Aug 13, 2013 11:45 PM by Zach Thaxton
The Colorado Department of Transportation is adopting an immediate policy of closing U.S. Highway 24 between the Cave of the Winds and Cascade every time a Flash Flood Warning is issued for the southern portion of the Waldo Canyon Fire burn scar which drains toward the highway.
The policy was decided upon Monday in a meeting of CDOT executives and supervisors, according to CDOT spokesman Bob Wilson. The move comes in the wake of two major flood events along the highway just west of Cave of the Winds. The most recent incident on August 9 led to the death of a Teller County man. Highway 24 will remain closed in both directions for the duration of any Flash Flood Warning for the southern portion of the burn scar, but CDOT spotters placed throughout the Ute Pass corridor can also call for the highway's closure without a Flash Flood Warning if they believe there is the threat of water, rocks, mud, or debris flowing onto the highway. Friday's deadly rockslide happened while the area was still under a Flash Flood Watch. By the time the Flash Flood Warning was issued, debris was already on the highway.

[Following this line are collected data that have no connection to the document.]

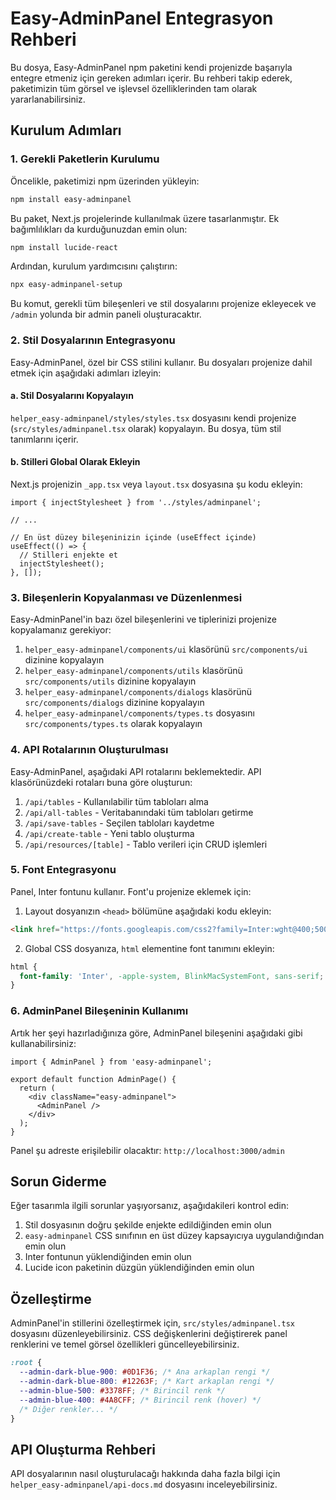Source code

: # Easy-AdminPanel Entegrasyon Rehberi

Bu dosya, Easy-AdminPanel npm paketini kendi projenizde başarıyla entegre etmeniz için gereken adımları içerir. Bu rehberi takip ederek, paketimizin tüm görsel ve işlevsel özelliklerinden tam olarak yararlanabilirsiniz.

## Kurulum Adımları

### 1. Gerekli Paketlerin Kurulumu

Öncelikle, paketimizi npm üzerinden yükleyin:

```bash
npm install easy-adminpanel
```

Bu paket, Next.js projelerinde kullanılmak üzere tasarlanmıştır. Ek bağımlılıkları da kurduğunuzdan emin olun:

```bash
npm install lucide-react
```

Ardından, kurulum yardımcısını çalıştırın:

```bash
npx easy-adminpanel-setup
```

Bu komut, gerekli tüm bileşenleri ve stil dosyalarını projenize ekleyecek ve `/admin` yolunda bir admin paneli oluşturacaktır.

### 2. Stil Dosyalarının Entegrasyonu

Easy-AdminPanel, özel bir CSS stilini kullanır. Bu dosyaları projenize dahil etmek için aşağıdaki adımları izleyin:

#### a. Stil Dosyalarını Kopyalayın

`helper_easy-adminpanel/styles/styles.tsx` dosyasını kendi projenize (`src/styles/adminpanel.tsx` olarak) kopyalayın. Bu dosya, tüm stil tanımlarını içerir.

#### b. Stilleri Global Olarak Ekleyin

Next.js projenizin `_app.tsx` veya `layout.tsx` dosyasına şu kodu ekleyin:

```tsx
import { injectStylesheet } from '../styles/adminpanel';

// ...

// En üst düzey bileşeninizin içinde (useEffect içinde)
useEffect(() => {
  // Stilleri enjekte et
  injectStylesheet();
}, []);
```

### 3. Bileşenlerin Kopyalanması ve Düzenlenmesi

Easy-AdminPanel'in bazı özel bileşenlerini ve tiplerinizi projenize kopyalamanız gerekiyor:

1. `helper_easy-adminpanel/components/ui` klasörünü `src/components/ui` dizinine kopyalayın
2. `helper_easy-adminpanel/components/utils` klasörünü `src/components/utils` dizinine kopyalayın
3. `helper_easy-adminpanel/components/dialogs` klasörünü `src/components/dialogs` dizinine kopyalayın
4. `helper_easy-adminpanel/components/types.ts` dosyasını `src/components/types.ts` olarak kopyalayın

### 4. API Rotalarının Oluşturulması

Easy-AdminPanel, aşağıdaki API rotalarını beklemektedir. API klasörünüzdeki rotaları buna göre oluşturun:

1. `/api/tables` - Kullanılabilir tüm tabloları alma
2. `/api/all-tables` - Veritabanındaki tüm tabloları getirme
3. `/api/save-tables` - Seçilen tabloları kaydetme
4. `/api/create-table` - Yeni tablo oluşturma
5. `/api/resources/[table]` - Tablo verileri için CRUD işlemleri

### 5. Font Entegrasyonu

Panel, Inter fontunu kullanır. Font'u projenize eklemek için:

1. Layout dosyanızın `<head>` bölümüne aşağıdaki kodu ekleyin:

```html
<link href="https://fonts.googleapis.com/css2?family=Inter:wght@400;500;600;700&display=swap" rel="stylesheet" />
```

2. Global CSS dosyanıza, `html` elementine font tanımını ekleyin:

```css
html {
  font-family: 'Inter', -apple-system, BlinkMacSystemFont, sans-serif;
}
```

### 6. AdminPanel Bileşeninin Kullanımı

Artık her şeyi hazırladığınıza göre, AdminPanel bileşenini aşağıdaki gibi kullanabilirsiniz:

```tsx
import { AdminPanel } from 'easy-adminpanel';

export default function AdminPage() {
  return (
    <div className="easy-adminpanel">
      <AdminPanel />
    </div>
  );
}
```

Panel şu adreste erişilebilir olacaktır: `http://localhost:3000/admin`

## Sorun Giderme

Eğer tasarımla ilgili sorunlar yaşıyorsanız, aşağıdakileri kontrol edin:

1. Stil dosyasının doğru şekilde enjekte edildiğinden emin olun
2. `easy-adminpanel` CSS sınıfının en üst düzey kapsayıcıya uygulandığından emin olun
3. Inter fontunun yüklendiğinden emin olun
4. Lucide icon paketinin düzgün yüklendiğinden emin olun

## Özelleştirme

AdminPanel'in stillerini özelleştirmek için, `src/styles/adminpanel.tsx` dosyasını düzenleyebilirsiniz. CSS değişkenlerini değiştirerek panel renklerini ve temel görsel özellikleri güncelleyebilirsiniz.

```css
:root {
  --admin-dark-blue-900: #0D1F36; /* Ana arkaplan rengi */
  --admin-dark-blue-800: #12263F; /* Kart arkaplan rengi */
  --admin-blue-500: #3378FF; /* Birincil renk */
  --admin-blue-400: #4A8CFF; /* Birincil renk (hover) */
  /* Diğer renkler... */
}
```

## API Oluşturma Rehberi

API dosyalarının nasıl oluşturulacağı hakkında daha fazla bilgi için `helper_easy-adminpanel/api-docs.md` dosyasını inceleyebilirsiniz.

The first implementation of the new policy went into effect Tuesday afternoon at around 3:15 when heavy rain began falling on Highway 24 between Cave of the Winds and Cascade. Although the burn area was only under a Flash Flood Watch, CDOT crews in the canyon determined the threat of debris flowing or falling onto the highway was significant enough to close the highway. No flooding occurred and the highway reopened after approximately 30 minutes.

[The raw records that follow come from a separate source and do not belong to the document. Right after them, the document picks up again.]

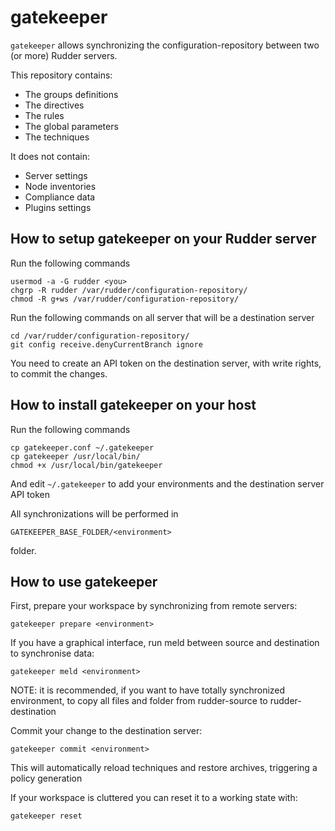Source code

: gatekeeper
==========

`gatekeeper` allows synchronizing the configuration-repository between two (or more) Rudder servers.

This repository contains:

* The groups definitions
* The directives
* The rules
* The global parameters
* The techniques

It does not contain:

* Server settings
* Node inventories
* Compliance data
* Plugins settings

How to setup gatekeeper on your Rudder server
---------------------------------------------

Run the following commands

```
usermod -a -G rudder <you>
chgrp -R rudder /var/rudder/configuration-repository/
chmod -R g+ws /var/rudder/configuration-repository/
```

Run the following commands on all server that will be a destination server

```
cd /var/rudder/configuration-repository/
git config receive.denyCurrentBranch ignore
```

You need to create an API token on the destination server, with write rights, to commit the changes.


How to install gatekeeper on your host
--------------------------------------

Run the following commands

```
cp gatekeeper.conf ~/.gatekeeper
cp gatekeeper /usr/local/bin/
chmod +x /usr/local/bin/gatekeeper
```

And edit `~/.gatekeeper` to add your environments and the destination server API token

All synchronizations will be performed in
```
GATEKEEPER_BASE_FOLDER/<environment>
```

folder.


How to use gatekeeper
---------------------


First, prepare your workspace by synchronizing from remote servers:

```
gatekeeper prepare <environment>
```

If you have a graphical interface, run meld between source and destination to synchronise data:

```
gatekeeper meld <environment>
```

NOTE: it is recommended, if you want to have totally synchronized environment, to copy all files and folder from rudder-source to rudder-destination


Commit your change to the destination server:

```
gatekeeper commit <environment>
```

This will automatically reload techniques and restore archives, triggering a policy generation



If your workspace is cluttered you can reset it to a working state with:

```
gatekeeper reset
```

Many Highway 24 commuters seem to appreciate the abundance of caution. "I got caught in the last one last Friday," said David Walters of Woodland Park. "I was at Cascade when they closed it and it was pretty scary, so I'd rather not get stuck in the flood again." Lynne Myron of Chipita Park now brings her dogs with her anytime she has to drive down the pass after getting stuck in one highway closure that kept her from her home and kept her dogs locked up for 12 hours. "While it truly, truly is not fun and sucks for those residents who live up there, for the general mass populace, I think it is necessary," Myron said. Dominic Slaven of Cascade, however, says the move comes too late, especially since one life has already been lost and dozens of vehicles have been damaged or destroyed by flash flooding. He narrowly missed being caught in Friday's rockslide. "When I saw how much water was already coming down, I knew it should've already been closed," Slaven said. "They waited way too long to close it that night."
Wilson says the new policy will remain in place until October 1, which is generally considered the end of the rainy season.